The network of roads that we enjoy today has not always been in place. Up until the early 1900s, the only halfway decent roads were in towns and cities, and most of those were not really even paved by today’s standards. Connections between communities were generally nothing more than dirt paths, perhaps wide enough for a wagon to pass, which became nearly impassible mud in the rain.
And the interstate system that we have didn’t begin to take shape until the authorizing legislation was passed in 1956. Interestingly, several states’ constitutions actually forbade the states from getting involved in road construction.
In the April 22 article “Sonoco CEO calls for gas tax hike to fix roads,” in addition to mentioning very real safety concerns, Sonoco broke down the financial cost to the company of poor roads.
Interestingly, the cost of poor roads — broken down into in dollars and cents — was one of the major arguments used in the “Good Roads Movement” that began circa 1880. The Good Roads folks talked about the “mud tax” that signified the time and productivity that farmers and merchants lost when rain made roads impassable, preventing them from moving their products to their destination.
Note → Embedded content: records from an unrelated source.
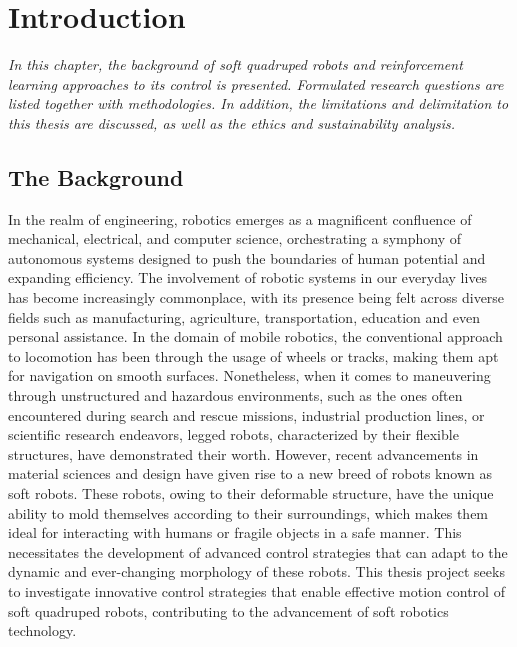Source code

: \chapter{Introduction}
\label{chap1}
\textit{In this chapter, the background of soft quadruped robots and reinforcement learning approaches to its control is presented. Formulated research questions are listed together with methodologies. In addition, the limitations and delimitation to this thesis are discussed, as well as the ethics and sustainability analysis.}

\section{The Background}
In the realm of engineering, robotics emerges as a magnificent confluence of mechanical, electrical, and computer science, orchestrating a symphony of autonomous systems designed to push the boundaries of human potential and expanding efficiency\cite{billard2019Trends}. The involvement of robotic systems in our everyday lives has become increasingly commonplace, with its presence being felt across diverse fields such as manufacturing\cite{wang2018Current}, agriculture\cite{li2023Development}, transportation\cite{zhang2023Finding}, education\cite{riedo2013Thymio} and even personal assistance\cite{openai2023GPT4}. In the domain of mobile robotics, the conventional approach to locomotion has been through the usage of wheels or tracks, making them apt for navigation on smooth surfaces\cite{li2011Research}. Nonetheless, when it comes to maneuvering through unstructured and hazardous environments, such as the ones often encountered during search and rescue missions\cite{hawkes2017Soft}, industrial production lines\cite{hu2021Design}, or scientific research endeavors\cite{hewing2020Learningbased}, legged robots, characterized by their flexible structures, have demonstrated their worth. However, recent advancements in material sciences and design have given rise to a new breed of robots known as soft robots. These robots, owing to their deformable structure, have the unique ability to mold themselves according to their surroundings, which makes them ideal for interacting with humans or fragile objects in a safe manner\cite{muralidharan2021Soft}. This necessitates the development of advanced control strategies that can adapt to the dynamic and ever-changing morphology of these robots\cite{wang2022Control}. This thesis project seeks to investigate innovative control strategies that enable effective motion control of soft quadruped robots, contributing to the advancement of soft robotics technology.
American farmers, it was claimed, for example, paid 23 cents per ton to haul their produce to market compared to seven cents paid by British farmers and nine cents paid by German farmers (Colonel Albert Pope and His American Dream Machines by Stephen B. Goddard, p.118). Thus, investment in better roads up front, it was claimed, would save the public money in the long run.
Wasn’t there someone somewhere who said those who ignore history are bound to repeat it?